Work request -
Please return the lines below verbatim, beginning at the one that has "- wib/buiwd: this" and stopping after the one that has "What one can do with Python plotly.express", and add no other lines.

==*==

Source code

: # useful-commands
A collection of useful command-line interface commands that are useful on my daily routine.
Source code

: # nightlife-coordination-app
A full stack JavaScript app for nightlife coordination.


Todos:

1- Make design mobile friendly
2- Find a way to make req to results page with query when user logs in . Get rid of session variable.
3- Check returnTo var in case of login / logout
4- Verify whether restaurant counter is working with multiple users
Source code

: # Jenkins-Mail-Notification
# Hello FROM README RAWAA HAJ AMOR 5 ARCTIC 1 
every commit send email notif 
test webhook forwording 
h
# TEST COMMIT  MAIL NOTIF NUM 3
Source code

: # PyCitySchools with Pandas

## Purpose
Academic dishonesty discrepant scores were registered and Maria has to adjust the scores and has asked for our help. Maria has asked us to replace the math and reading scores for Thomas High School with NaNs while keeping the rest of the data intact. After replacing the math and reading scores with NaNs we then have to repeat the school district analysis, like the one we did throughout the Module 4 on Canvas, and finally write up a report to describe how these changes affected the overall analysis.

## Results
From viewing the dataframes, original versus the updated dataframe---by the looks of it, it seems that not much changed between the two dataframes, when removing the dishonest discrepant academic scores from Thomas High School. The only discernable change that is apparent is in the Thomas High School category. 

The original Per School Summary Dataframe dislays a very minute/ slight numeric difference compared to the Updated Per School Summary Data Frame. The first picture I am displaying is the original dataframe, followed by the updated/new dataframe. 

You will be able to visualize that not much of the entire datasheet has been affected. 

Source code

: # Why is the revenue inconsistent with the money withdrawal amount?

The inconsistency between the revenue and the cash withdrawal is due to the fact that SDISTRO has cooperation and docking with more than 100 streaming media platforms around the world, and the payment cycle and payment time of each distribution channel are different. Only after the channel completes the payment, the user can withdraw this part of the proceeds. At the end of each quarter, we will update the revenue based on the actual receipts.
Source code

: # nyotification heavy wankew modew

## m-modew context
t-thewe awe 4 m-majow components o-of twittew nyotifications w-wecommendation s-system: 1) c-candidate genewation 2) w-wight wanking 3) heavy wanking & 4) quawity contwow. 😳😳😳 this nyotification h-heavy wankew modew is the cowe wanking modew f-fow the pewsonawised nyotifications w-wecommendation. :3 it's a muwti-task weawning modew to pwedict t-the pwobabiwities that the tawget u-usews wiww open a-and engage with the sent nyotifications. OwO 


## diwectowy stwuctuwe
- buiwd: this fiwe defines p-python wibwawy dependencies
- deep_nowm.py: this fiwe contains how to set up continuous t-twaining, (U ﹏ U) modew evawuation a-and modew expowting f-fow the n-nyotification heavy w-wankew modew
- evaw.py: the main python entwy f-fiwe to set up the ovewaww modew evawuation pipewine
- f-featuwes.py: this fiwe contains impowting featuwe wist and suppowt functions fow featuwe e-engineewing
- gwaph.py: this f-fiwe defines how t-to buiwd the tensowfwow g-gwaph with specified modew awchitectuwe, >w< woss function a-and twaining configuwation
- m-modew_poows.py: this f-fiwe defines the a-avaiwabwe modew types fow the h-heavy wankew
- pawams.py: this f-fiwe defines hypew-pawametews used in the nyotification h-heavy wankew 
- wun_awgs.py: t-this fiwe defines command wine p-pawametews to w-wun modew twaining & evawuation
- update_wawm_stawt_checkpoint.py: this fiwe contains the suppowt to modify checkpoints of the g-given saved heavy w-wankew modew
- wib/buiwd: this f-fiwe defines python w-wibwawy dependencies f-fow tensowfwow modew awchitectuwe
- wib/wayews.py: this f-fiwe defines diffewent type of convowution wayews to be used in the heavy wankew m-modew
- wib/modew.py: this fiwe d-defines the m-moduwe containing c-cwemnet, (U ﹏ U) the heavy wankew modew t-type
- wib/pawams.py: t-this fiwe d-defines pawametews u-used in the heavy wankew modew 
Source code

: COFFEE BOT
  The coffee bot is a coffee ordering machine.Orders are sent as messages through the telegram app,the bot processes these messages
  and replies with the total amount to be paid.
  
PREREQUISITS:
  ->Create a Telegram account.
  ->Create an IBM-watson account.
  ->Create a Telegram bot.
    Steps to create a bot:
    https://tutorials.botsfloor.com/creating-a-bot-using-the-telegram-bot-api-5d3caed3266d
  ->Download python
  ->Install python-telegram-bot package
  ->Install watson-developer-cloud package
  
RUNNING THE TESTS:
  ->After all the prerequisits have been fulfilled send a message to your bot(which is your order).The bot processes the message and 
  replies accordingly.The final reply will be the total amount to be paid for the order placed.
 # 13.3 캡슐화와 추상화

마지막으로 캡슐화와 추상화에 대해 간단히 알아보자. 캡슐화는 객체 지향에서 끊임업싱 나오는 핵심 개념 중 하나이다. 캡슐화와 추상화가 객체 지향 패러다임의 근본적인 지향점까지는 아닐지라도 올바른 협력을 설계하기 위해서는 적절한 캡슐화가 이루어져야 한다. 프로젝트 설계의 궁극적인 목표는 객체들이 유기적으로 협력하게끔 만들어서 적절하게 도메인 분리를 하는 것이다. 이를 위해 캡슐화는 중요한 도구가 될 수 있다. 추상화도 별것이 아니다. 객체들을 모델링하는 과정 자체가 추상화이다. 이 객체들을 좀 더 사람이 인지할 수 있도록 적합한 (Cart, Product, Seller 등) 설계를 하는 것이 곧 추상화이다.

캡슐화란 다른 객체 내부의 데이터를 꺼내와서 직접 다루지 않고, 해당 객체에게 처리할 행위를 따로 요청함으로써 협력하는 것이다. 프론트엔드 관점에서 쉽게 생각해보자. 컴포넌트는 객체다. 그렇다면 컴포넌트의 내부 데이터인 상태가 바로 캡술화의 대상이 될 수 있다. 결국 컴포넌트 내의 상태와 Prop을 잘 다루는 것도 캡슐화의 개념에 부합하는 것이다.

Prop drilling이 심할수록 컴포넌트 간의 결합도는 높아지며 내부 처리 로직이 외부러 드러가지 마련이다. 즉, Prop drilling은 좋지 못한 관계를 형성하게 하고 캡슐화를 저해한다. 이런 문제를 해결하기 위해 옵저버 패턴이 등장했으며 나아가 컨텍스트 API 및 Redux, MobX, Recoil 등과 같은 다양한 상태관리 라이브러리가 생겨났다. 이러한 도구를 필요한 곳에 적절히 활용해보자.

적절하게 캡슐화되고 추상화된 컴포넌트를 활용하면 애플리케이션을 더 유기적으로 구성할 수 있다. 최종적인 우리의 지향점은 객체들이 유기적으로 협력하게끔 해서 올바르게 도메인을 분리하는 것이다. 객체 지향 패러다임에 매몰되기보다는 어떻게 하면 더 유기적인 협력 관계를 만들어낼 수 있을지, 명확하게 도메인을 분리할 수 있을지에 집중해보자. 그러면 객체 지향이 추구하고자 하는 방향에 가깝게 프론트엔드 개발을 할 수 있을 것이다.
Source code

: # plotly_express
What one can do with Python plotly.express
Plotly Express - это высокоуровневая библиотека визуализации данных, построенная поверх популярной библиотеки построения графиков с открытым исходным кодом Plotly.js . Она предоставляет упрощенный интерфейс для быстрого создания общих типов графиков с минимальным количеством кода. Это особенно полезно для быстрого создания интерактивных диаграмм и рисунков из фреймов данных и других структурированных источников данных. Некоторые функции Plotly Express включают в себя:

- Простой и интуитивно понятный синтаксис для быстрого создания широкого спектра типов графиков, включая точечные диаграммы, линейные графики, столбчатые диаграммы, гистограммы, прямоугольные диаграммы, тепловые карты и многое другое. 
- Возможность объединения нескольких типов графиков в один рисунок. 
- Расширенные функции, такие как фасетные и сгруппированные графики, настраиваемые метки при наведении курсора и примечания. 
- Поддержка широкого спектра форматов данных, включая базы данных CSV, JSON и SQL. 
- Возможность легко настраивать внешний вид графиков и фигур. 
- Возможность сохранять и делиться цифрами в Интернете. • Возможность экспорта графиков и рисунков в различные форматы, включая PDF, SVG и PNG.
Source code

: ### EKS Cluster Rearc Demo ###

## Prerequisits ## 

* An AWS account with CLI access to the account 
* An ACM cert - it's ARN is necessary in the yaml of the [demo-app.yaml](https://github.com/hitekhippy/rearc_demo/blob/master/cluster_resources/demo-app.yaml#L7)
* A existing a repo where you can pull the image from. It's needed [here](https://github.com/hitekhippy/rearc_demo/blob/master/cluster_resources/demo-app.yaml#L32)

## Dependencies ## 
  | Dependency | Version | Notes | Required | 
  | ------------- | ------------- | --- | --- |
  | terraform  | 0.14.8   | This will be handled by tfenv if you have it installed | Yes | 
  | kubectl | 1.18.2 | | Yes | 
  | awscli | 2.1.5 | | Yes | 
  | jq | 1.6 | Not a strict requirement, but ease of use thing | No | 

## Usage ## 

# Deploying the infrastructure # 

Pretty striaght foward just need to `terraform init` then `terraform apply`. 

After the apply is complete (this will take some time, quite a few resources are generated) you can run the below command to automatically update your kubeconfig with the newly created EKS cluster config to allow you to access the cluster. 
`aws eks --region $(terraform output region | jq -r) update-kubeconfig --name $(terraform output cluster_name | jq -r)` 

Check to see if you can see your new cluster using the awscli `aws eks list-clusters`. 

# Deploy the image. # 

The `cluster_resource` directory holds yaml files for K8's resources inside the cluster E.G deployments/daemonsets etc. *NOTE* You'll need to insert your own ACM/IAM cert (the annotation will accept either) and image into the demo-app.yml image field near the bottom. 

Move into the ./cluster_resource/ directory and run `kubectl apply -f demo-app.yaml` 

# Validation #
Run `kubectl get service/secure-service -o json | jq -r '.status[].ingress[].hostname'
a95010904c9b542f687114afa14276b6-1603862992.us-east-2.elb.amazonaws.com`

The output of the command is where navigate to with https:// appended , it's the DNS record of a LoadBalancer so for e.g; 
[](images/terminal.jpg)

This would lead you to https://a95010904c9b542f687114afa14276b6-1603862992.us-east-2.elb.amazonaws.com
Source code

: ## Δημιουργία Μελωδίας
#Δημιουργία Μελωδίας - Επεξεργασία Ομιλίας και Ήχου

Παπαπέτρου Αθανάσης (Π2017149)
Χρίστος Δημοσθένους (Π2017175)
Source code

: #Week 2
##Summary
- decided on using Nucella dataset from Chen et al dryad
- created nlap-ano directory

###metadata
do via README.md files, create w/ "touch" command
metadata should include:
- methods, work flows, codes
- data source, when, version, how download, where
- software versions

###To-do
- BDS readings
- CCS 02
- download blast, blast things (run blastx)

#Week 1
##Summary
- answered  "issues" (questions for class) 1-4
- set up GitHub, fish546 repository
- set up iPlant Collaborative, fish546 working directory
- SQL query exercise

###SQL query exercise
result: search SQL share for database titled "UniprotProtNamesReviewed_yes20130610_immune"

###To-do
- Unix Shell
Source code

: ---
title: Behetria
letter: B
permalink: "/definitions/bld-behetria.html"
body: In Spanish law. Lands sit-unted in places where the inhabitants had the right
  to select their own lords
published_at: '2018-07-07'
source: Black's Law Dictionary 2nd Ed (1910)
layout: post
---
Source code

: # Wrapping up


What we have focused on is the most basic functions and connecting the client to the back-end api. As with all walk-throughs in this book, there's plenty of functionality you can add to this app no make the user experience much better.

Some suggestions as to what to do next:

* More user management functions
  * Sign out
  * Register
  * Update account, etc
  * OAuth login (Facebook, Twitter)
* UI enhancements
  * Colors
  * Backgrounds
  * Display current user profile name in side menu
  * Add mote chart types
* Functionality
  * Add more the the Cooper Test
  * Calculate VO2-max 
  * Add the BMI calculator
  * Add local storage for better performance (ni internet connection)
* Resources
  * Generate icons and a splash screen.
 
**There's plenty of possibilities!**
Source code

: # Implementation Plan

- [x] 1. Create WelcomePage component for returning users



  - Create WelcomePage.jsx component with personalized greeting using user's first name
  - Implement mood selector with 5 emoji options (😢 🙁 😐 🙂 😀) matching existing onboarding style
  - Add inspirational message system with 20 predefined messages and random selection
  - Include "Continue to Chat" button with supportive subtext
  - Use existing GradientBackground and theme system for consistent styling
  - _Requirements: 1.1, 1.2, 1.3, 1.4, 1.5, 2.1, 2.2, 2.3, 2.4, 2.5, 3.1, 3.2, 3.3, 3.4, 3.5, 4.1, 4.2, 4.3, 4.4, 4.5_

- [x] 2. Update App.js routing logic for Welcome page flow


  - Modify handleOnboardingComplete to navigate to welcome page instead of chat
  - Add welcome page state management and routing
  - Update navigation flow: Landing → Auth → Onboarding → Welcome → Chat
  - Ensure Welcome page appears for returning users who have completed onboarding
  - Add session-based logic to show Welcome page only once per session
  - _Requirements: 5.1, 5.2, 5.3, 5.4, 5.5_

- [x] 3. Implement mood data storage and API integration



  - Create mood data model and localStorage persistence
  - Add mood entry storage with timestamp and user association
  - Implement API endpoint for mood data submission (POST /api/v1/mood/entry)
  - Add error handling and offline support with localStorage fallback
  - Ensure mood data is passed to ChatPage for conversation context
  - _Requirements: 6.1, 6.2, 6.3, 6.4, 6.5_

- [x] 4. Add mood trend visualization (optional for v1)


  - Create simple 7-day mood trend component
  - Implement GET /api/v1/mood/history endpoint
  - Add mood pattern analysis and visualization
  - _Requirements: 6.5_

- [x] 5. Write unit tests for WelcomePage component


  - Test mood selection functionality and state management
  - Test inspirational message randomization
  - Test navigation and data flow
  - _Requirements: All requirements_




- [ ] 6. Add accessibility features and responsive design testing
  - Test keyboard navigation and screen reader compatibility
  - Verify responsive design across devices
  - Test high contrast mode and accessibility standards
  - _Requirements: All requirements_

==*==

Expected output -
- wib/buiwd: this f-fiwe defines python w-wibwawy dependencies f-fow tensowfwow modew awchitectuwe
- wib/wayews.py: this f-fiwe defines diffewent type of convowution wayews to be used in the heavy wankew m-modew
- wib/modew.py: this fiwe d-defines the m-moduwe containing c-cwemnet, (U ﹏ U) the heavy wankew modew t-type
- wib/pawams.py: t-this fiwe d-defines pawametews u-used in the heavy wankew modew 
Source code

: COFFEE BOT
  The coffee bot is a coffee ordering machine.Orders are sent as messages through the telegram app,the bot processes these messages
  and replies with the total amount to be paid.
  
PREREQUISITS:
  ->Create a Telegram account.
  ->Create an IBM-watson account.
  ->Create a Telegram bot.
    Steps to create a bot:
    https://tutorials.botsfloor.com/creating-a-bot-using-the-telegram-bot-api-5d3caed3266d
  ->Download python
  ->Install python-telegram-bot package
  ->Install watson-developer-cloud package
  
RUNNING THE TESTS:
  ->After all the prerequisits have been fulfilled send a message to your bot(which is your order).The bot processes the message and 
  replies accordingly.The final reply will be the total amount to be paid for the order placed.
 # 13.3 캡슐화와 추상화

마지막으로 캡슐화와 추상화에 대해 간단히 알아보자. 캡슐화는 객체 지향에서 끊임업싱 나오는 핵심 개념 중 하나이다. 캡슐화와 추상화가 객체 지향 패러다임의 근본적인 지향점까지는 아닐지라도 올바른 협력을 설계하기 위해서는 적절한 캡슐화가 이루어져야 한다. 프로젝트 설계의 궁극적인 목표는 객체들이 유기적으로 협력하게끔 만들어서 적절하게 도메인 분리를 하는 것이다. 이를 위해 캡슐화는 중요한 도구가 될 수 있다. 추상화도 별것이 아니다. 객체들을 모델링하는 과정 자체가 추상화이다. 이 객체들을 좀 더 사람이 인지할 수 있도록 적합한 (Cart, Product, Seller 등) 설계를 하는 것이 곧 추상화이다.

캡슐화란 다른 객체 내부의 데이터를 꺼내와서 직접 다루지 않고, 해당 객체에게 처리할 행위를 따로 요청함으로써 협력하는 것이다. 프론트엔드 관점에서 쉽게 생각해보자. 컴포넌트는 객체다. 그렇다면 컴포넌트의 내부 데이터인 상태가 바로 캡술화의 대상이 될 수 있다. 결국 컴포넌트 내의 상태와 Prop을 잘 다루는 것도 캡슐화의 개념에 부합하는 것이다.

Prop drilling이 심할수록 컴포넌트 간의 결합도는 높아지며 내부 처리 로직이 외부러 드러가지 마련이다. 즉, Prop drilling은 좋지 못한 관계를 형성하게 하고 캡슐화를 저해한다. 이런 문제를 해결하기 위해 옵저버 패턴이 등장했으며 나아가 컨텍스트 API 및 Redux, MobX, Recoil 등과 같은 다양한 상태관리 라이브러리가 생겨났다. 이러한 도구를 필요한 곳에 적절히 활용해보자.

적절하게 캡슐화되고 추상화된 컴포넌트를 활용하면 애플리케이션을 더 유기적으로 구성할 수 있다. 최종적인 우리의 지향점은 객체들이 유기적으로 협력하게끔 해서 올바르게 도메인을 분리하는 것이다. 객체 지향 패러다임에 매몰되기보다는 어떻게 하면 더 유기적인 협력 관계를 만들어낼 수 있을지, 명확하게 도메인을 분리할 수 있을지에 집중해보자. 그러면 객체 지향이 추구하고자 하는 방향에 가깝게 프론트엔드 개발을 할 수 있을 것이다.
Source code

: # plotly_express
What one can do with Python plotly.express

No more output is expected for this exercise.